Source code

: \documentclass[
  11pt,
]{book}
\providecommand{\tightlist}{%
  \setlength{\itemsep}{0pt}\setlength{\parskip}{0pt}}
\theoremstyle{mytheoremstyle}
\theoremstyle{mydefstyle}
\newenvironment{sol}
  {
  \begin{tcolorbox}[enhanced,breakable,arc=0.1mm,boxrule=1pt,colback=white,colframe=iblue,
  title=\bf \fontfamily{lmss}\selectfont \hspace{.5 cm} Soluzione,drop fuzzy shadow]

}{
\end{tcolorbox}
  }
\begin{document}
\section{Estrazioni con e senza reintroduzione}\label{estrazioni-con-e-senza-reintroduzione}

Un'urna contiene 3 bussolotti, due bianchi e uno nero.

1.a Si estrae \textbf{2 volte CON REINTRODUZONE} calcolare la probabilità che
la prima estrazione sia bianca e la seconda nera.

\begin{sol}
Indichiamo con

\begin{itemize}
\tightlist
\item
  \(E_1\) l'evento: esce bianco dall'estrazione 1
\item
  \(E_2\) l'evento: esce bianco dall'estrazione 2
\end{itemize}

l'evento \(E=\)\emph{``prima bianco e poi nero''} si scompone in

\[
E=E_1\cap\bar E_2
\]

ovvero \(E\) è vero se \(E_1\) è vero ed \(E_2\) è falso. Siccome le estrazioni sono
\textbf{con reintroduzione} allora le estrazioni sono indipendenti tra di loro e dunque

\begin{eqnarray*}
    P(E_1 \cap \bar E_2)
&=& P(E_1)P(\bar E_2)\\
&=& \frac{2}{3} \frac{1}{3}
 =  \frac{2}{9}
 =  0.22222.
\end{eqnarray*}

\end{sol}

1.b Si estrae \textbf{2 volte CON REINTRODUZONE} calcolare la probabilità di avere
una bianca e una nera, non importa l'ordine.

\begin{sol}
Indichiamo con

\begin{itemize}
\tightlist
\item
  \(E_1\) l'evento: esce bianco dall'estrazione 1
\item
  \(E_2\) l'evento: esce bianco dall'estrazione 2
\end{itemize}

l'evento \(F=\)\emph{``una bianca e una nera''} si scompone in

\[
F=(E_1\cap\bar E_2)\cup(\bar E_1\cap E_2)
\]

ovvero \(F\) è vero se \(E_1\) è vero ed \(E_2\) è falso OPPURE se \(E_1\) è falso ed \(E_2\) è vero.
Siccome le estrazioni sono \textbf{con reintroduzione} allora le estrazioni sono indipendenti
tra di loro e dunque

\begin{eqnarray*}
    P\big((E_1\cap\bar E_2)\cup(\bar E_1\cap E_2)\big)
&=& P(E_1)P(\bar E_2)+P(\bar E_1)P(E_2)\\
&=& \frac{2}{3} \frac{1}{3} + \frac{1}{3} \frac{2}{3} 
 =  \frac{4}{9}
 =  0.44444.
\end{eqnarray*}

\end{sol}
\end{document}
######
Aim of the exercise: Each entry above needs to be output exactly as written.

Exercise answer:
Source code

: \documentclass[
  11pt,
]{book}
\providecommand{\tightlist}{%
  \setlength{\itemsep}{0pt}\setlength{\parskip}{0pt}}
\theoremstyle{mytheoremstyle}
\theoremstyle{mydefstyle}
\newenvironment{sol}
  {
  \begin{tcolorbox}[enhanced,breakable,arc=0.1mm,boxrule=1pt,colback=white,colframe=iblue,
  title=\bf \fontfamily{lmss}\selectfont \hspace{.5 cm} Soluzione,drop fuzzy shadow]

}{
\end{tcolorbox}
  }
\begin{document}
\section{Estrazioni con e senza reintroduzione}\label{estrazioni-con-e-senza-reintroduzione}

Un'urna contiene 3 bussolotti, due bianchi e uno nero.

1.a Si estrae \textbf{2 volte CON REINTRODUZONE} calcolare la probabilità che
la prima estrazione sia bianca e la seconda nera.

\begin{sol}
Indichiamo con

\begin{itemize}
\tightlist
\item
  \(E_1\) l'evento: esce bianco dall'estrazione 1
\item
  \(E_2\) l'evento: esce bianco dall'estrazione 2
\end{itemize}

l'evento \(E=\)\emph{``prima bianco e poi nero''} si scompone in

\[
E=E_1\cap\bar E_2
\]

ovvero \(E\) è vero se \(E_1\) è vero ed \(E_2\) è falso. Siccome le estrazioni sono
\textbf{con reintroduzione} allora le estrazioni sono indipendenti tra di loro e dunque

\begin{eqnarray*}
    P(E_1 \cap \bar E_2)
&=& P(E_1)P(\bar E_2)\\
&=& \frac{2}{3} \frac{1}{3}
 =  \frac{2}{9}
 =  0.22222.
\end{eqnarray*}

\end{sol}

1.b Si estrae \textbf{2 volte CON REINTRODUZONE} calcolare la probabilità di avere
una bianca e una nera, non importa l'ordine.

\begin{sol}
Indichiamo con

\begin{itemize}
\tightlist
\item
  \(E_1\) l'evento: esce bianco dall'estrazione 1
\item
  \(E_2\) l'evento: esce bianco dall'estrazione 2
\end{itemize}

l'evento \(F=\)\emph{``una bianca e una nera''} si scompone in

\[
F=(E_1\cap\bar E_2)\cup(\bar E_1\cap E_2)
\]

ovvero \(F\) è vero se \(E_1\) è vero ed \(E_2\) è falso OPPURE se \(E_1\) è falso ed \(E_2\) è vero.
Siccome le estrazioni sono \textbf{con reintroduzione} allora le estrazioni sono indipendenti
tra di loro e dunque

\begin{eqnarray*}
    P\big((E_1\cap\bar E_2)\cup(\bar E_1\cap E_2)\big)
&=& P(E_1)P(\bar E_2)+P(\bar E_1)P(E_2)\\
&=& \frac{2}{3} \frac{1}{3} + \frac{1}{3} \frac{2}{3} 
 =  \frac{4}{9}
 =  0.44444.
\end{eqnarray*}

\end{sol}
\end{document}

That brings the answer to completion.